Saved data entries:
————

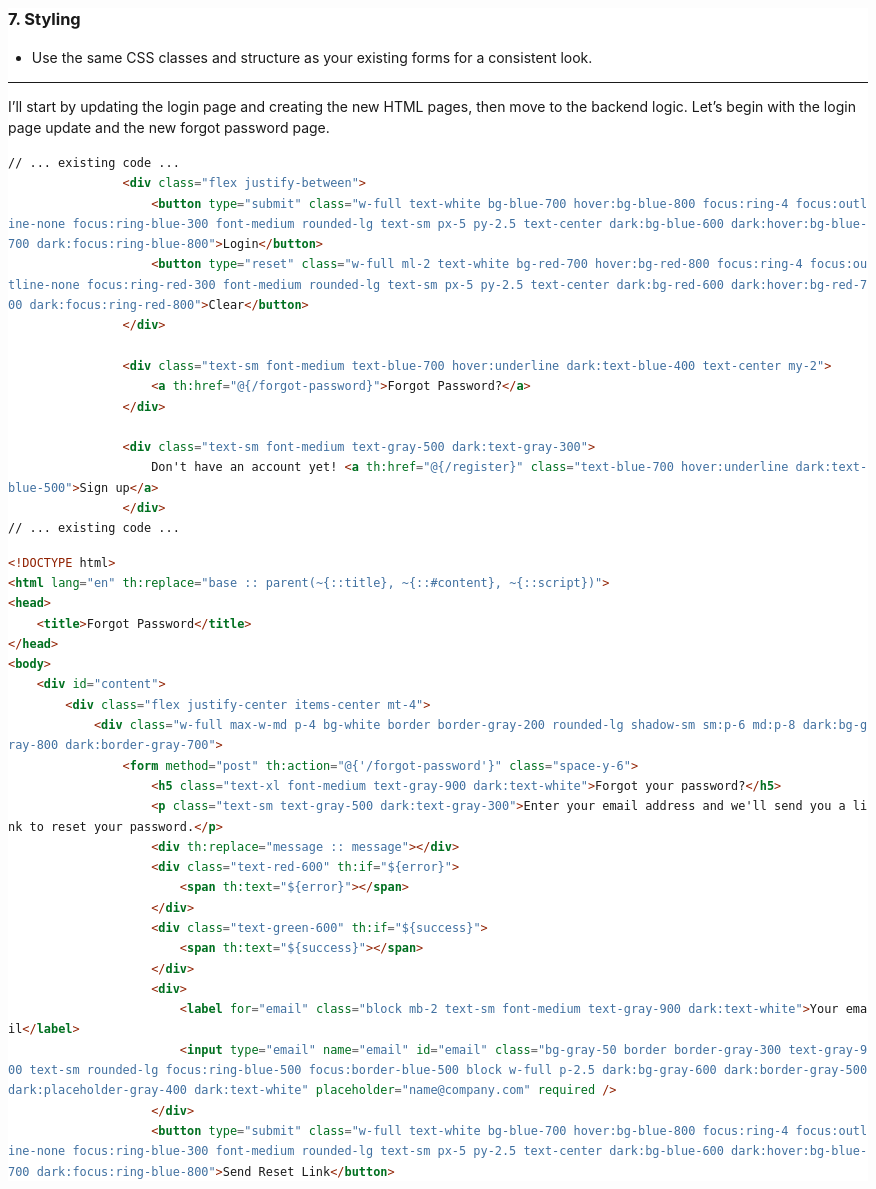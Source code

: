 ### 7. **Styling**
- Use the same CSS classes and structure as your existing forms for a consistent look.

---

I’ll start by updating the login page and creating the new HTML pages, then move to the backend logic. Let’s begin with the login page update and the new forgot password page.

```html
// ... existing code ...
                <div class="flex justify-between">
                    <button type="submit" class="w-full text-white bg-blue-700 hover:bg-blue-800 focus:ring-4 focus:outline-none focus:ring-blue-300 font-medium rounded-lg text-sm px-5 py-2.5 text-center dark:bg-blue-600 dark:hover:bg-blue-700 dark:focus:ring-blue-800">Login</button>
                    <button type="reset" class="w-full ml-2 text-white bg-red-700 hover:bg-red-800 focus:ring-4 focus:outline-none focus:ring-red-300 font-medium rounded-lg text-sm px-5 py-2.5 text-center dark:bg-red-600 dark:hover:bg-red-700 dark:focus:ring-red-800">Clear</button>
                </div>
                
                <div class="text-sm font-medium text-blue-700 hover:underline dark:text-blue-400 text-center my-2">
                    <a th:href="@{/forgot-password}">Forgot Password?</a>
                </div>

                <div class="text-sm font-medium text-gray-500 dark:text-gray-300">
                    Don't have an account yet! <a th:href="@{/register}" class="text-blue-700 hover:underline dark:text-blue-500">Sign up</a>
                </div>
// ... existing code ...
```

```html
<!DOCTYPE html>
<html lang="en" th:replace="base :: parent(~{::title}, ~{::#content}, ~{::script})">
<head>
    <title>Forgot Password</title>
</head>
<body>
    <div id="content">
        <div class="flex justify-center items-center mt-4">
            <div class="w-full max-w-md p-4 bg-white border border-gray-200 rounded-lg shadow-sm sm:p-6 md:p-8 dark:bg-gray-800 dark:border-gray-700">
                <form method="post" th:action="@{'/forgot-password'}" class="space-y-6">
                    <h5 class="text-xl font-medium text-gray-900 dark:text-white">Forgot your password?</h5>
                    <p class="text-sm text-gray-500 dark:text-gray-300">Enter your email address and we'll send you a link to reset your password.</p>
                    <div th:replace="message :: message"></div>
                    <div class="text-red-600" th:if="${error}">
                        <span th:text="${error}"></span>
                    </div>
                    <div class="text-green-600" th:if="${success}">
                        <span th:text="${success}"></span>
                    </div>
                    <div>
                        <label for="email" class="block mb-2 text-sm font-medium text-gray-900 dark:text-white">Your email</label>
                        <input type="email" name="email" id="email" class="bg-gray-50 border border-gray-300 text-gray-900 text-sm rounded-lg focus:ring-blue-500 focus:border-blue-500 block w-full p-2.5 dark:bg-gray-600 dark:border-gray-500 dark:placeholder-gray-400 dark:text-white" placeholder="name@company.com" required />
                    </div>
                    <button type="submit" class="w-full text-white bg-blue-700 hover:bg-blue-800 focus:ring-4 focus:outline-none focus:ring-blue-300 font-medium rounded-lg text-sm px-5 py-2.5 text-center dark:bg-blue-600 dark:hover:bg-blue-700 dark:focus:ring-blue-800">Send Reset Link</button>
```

————

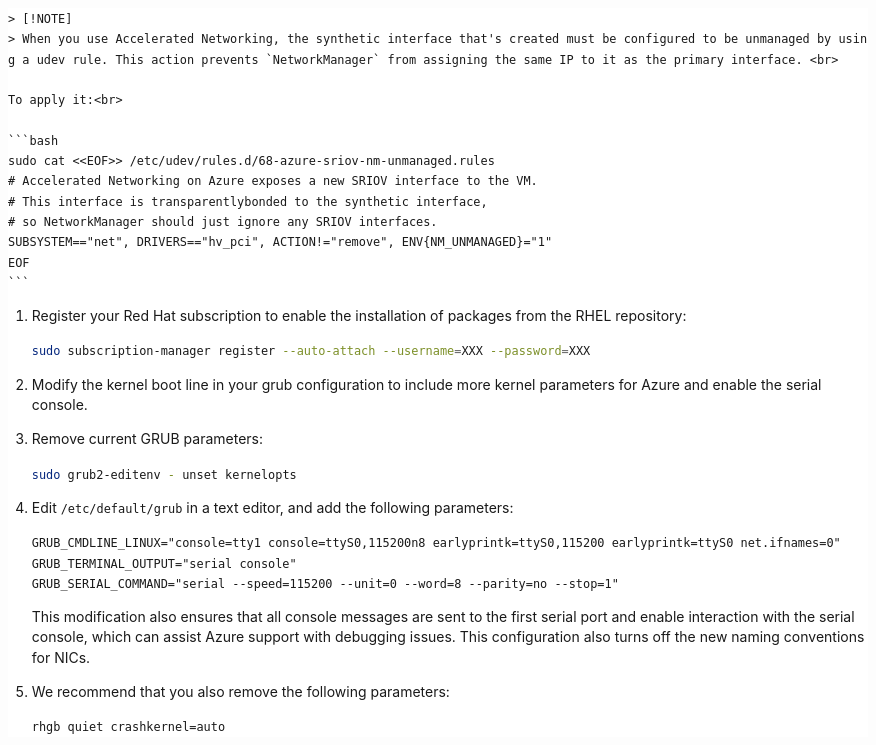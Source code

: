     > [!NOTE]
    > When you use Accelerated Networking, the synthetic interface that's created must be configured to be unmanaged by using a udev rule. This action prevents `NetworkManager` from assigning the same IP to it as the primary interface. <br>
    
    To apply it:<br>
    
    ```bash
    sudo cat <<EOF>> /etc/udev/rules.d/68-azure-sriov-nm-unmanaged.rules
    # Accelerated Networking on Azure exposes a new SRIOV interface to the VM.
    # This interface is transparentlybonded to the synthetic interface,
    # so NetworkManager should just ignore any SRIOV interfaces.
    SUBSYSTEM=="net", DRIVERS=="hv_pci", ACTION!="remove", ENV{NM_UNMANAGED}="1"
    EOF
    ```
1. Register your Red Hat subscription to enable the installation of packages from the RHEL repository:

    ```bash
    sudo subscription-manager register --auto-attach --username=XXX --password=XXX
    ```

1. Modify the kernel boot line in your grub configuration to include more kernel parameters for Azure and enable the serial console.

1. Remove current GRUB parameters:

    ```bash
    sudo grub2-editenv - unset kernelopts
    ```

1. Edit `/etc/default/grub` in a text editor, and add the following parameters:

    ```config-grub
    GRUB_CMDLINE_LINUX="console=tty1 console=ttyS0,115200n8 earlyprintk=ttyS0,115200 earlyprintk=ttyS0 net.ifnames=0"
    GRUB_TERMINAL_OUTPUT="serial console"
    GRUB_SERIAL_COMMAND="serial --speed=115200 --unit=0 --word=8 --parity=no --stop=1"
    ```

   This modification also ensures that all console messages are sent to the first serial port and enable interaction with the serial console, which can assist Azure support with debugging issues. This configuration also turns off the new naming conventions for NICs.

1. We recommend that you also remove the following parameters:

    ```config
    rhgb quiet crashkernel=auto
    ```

————

[What the task asks] Which lines of the data above contain "justify"? Copy each one.

[Answer space]
                <div class="flex justify-between">
        <div class="flex justify-center items-center mt-4">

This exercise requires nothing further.